# Problem requirements:
Once you have read the records below, report how many lines contain the word "component", and give nothing besides that number.

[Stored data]
====

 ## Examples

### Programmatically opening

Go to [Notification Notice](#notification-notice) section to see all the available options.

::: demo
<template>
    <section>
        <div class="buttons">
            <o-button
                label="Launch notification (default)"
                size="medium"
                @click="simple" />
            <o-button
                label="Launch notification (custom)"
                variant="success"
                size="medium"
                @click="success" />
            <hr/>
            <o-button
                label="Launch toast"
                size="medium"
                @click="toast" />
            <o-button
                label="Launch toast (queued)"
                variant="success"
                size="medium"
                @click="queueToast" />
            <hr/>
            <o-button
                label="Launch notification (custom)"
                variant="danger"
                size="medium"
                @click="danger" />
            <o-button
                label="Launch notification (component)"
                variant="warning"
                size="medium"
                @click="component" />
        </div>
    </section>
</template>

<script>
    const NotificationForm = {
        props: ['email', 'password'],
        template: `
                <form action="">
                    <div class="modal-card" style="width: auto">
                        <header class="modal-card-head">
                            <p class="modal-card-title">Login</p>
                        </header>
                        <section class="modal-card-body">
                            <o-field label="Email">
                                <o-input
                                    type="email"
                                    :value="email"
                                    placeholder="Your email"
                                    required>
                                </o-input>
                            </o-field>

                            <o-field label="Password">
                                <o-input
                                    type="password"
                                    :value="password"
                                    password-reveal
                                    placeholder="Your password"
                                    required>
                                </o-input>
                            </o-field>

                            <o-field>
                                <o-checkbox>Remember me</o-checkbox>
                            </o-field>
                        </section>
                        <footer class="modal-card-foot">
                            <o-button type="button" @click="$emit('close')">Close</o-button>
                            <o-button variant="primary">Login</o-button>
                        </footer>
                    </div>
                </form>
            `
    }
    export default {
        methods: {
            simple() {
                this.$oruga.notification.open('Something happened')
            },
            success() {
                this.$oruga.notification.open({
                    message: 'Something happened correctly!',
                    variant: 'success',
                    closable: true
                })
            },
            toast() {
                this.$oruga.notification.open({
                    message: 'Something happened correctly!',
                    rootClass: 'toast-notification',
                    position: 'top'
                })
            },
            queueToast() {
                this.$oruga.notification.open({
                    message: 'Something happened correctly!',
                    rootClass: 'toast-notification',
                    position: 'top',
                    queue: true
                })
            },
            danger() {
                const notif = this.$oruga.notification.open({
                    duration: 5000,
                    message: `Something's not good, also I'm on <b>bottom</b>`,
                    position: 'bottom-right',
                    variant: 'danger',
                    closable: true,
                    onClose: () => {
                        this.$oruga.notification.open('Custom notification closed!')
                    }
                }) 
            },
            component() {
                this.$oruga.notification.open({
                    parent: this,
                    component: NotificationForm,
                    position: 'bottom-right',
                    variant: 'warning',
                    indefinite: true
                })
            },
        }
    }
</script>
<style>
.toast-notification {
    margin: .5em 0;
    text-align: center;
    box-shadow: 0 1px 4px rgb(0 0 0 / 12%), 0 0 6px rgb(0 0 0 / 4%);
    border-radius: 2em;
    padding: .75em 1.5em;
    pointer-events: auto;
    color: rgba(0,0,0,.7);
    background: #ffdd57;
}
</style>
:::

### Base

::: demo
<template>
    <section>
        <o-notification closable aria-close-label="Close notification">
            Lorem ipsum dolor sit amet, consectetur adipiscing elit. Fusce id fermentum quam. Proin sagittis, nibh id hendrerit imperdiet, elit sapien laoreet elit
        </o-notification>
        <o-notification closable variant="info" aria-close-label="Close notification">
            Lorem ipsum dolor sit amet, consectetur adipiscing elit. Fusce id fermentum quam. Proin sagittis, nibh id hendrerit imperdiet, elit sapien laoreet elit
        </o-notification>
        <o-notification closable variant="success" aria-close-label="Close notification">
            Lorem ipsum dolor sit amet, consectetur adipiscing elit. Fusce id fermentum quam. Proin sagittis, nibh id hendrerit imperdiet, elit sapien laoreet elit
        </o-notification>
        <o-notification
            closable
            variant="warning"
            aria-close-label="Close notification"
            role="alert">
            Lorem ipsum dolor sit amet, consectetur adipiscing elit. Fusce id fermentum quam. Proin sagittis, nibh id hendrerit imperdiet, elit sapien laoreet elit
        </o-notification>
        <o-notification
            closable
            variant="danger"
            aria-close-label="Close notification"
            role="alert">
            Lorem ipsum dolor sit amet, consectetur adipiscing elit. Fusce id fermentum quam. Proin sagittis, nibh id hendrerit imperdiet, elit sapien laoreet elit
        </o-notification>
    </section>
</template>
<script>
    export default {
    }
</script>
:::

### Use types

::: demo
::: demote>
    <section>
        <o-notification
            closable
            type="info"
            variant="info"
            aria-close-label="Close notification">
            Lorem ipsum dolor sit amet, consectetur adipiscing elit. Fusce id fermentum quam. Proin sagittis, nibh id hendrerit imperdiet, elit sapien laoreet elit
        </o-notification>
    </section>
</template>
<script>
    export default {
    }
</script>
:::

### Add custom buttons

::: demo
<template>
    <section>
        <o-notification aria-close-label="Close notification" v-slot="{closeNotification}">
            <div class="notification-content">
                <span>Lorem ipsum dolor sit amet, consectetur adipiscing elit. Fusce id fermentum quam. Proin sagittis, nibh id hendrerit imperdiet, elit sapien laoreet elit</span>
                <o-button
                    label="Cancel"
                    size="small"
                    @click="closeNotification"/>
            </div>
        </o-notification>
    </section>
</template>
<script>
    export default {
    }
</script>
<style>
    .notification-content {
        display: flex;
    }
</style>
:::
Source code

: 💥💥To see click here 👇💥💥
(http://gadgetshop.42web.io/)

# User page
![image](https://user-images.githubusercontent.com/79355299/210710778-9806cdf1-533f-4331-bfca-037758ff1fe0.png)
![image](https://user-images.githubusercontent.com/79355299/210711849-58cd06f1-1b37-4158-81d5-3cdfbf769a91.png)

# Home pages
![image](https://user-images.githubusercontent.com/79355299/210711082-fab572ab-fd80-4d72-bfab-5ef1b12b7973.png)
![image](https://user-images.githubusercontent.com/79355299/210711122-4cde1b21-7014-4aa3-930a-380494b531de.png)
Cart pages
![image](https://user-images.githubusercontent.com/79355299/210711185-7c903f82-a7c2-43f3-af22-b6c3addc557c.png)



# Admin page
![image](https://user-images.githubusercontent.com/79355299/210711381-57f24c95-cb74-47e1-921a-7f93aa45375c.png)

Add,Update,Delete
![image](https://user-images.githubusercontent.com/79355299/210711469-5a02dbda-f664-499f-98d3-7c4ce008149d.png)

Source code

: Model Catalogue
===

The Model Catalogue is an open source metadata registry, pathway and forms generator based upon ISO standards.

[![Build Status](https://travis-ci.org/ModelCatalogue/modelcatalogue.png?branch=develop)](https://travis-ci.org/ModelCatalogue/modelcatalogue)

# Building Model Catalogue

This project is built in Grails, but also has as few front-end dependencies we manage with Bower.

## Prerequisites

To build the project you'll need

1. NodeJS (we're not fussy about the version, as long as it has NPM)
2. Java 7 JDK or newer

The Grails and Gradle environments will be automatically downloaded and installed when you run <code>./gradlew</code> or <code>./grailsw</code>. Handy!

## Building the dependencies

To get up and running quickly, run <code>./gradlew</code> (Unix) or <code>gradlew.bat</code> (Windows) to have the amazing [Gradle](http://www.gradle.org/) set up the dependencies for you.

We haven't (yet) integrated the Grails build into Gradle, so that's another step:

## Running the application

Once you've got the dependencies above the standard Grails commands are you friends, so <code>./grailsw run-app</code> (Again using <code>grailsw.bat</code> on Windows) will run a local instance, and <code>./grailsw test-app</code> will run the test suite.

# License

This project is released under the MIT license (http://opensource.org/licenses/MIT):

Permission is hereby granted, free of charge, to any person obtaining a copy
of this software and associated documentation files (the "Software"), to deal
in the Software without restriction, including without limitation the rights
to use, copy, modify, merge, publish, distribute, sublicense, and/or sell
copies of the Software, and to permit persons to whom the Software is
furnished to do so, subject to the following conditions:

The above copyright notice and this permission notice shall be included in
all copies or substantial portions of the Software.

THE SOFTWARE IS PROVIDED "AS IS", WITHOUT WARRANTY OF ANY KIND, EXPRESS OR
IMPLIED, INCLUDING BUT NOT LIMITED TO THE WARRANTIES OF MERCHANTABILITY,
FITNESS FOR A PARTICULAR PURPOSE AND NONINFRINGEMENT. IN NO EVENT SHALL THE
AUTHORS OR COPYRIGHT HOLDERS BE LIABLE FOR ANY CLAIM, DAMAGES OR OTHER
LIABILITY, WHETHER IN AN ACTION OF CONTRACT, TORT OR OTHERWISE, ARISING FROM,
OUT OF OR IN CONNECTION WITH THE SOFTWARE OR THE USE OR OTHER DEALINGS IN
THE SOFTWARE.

====

# Response area:
4